The Taliban’s hardline vision of an “Islamic” government is also a major obstacle to peace. While it is not Washington’s place to tell Afghans what kind of government they should have, the United States is not obligated to fund a government totally at odds with American values. That is something the Biden administration should make clear. It can work with allies in the Muslim world, including Pakistan and Qatar, to support an all-Afghan consensus on a broader, more inclusive, and progressive concept of an Islamic government. And it can make it clear that should the Taliban and other Afghans come to agreement on the way forward and should the Taliban abide by their counterterrorism commitments, the U.S. will commit to withdrawing troops and focus on supporting economic and social development in Afghanistan. This includes U.S. and multilateral support for infrastructure development in Afghanistan, the building of schools, and potentially even free trade access.
If the Taliban and other Afghans fail to seize this moment of a U.S. change in power, then their country will remain Asia’s poorest. Afghanistan has a choice between being the “heart of Asia” — the circulatory center of a rising continent — or the clot of Asia. Their opportunity for a break with the past is slipping away. America is in the process of moving on from Afghanistan. The Biden administration will have limited bandwidth to deal with the Afghan war and reconsider a resolute disposition to extricate itself from Afghanistan’s zero-sum power politics.

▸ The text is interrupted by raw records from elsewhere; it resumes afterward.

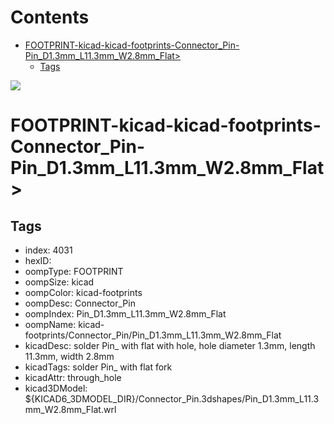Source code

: 



Contents
========

* [FOOTPRINT-kicad-kicad-footprints-Connector_Pin-Pin_D1.3mm_L11.3mm_W2.8mm_Flat>](#footprint-kicad-kicad-footprints-connector_pin-pin_d13mm_l113mm_w28mm_flat)
	* [Tags](#tags)
  
![][im]
# FOOTPRINT-kicad-kicad-footprints-Connector_Pin-Pin_D1.3mm_L11.3mm_W2.8mm_Flat>

## Tags

- index: 4031
- hexID: 
- oompType: FOOTPRINT
- oompSize: kicad
- oompColor: kicad-footprints
- oompDesc: Connector_Pin
- oompIndex: Pin_D1.3mm_L11.3mm_W2.8mm_Flat
- oompName: kicad-footprints/Connector_Pin/Pin_D1.3mm_L11.3mm_W2.8mm_Flat
- kicadDesc: solder Pin_ with flat with hole, hole diameter 1.3mm, length 11.3mm, width 2.8mm
- kicadTags: solder Pin_ with flat fork
- kicadAttr: through_hole
- kicad3DModel: ${KICAD6_3DMODEL_DIR}/Connector_Pin.3dshapes/Pin_D1.3mm_L11.3mm_W2.8mm_Flat.wrl



[im]: image.png
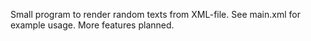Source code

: Small program to render random texts from XML-file. See main.xml for example usage. More features planned.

America has far greater policy challenges. The COVID-19 pandemic has not abated. The economy is reeling. The nation is divided along partisan, geographic, and racial lines not seen in recent times. And the rise of China is now the paramount national security challenge of this era.
With these policy priorities in mind, the Biden administration should see the Trump administration’s Taliban deal as its least bad option. It should not hesitate to fully withdraw from Afghanistan if the Taliban hold up their end of the bargain.
Arif Rafiq is the president of Vizier Consulting LLC, a political risk advisory company focused on the Middle East and South Asia, and a non-resident scholar at the Middle East Institute. The views expressed in this piece are his own.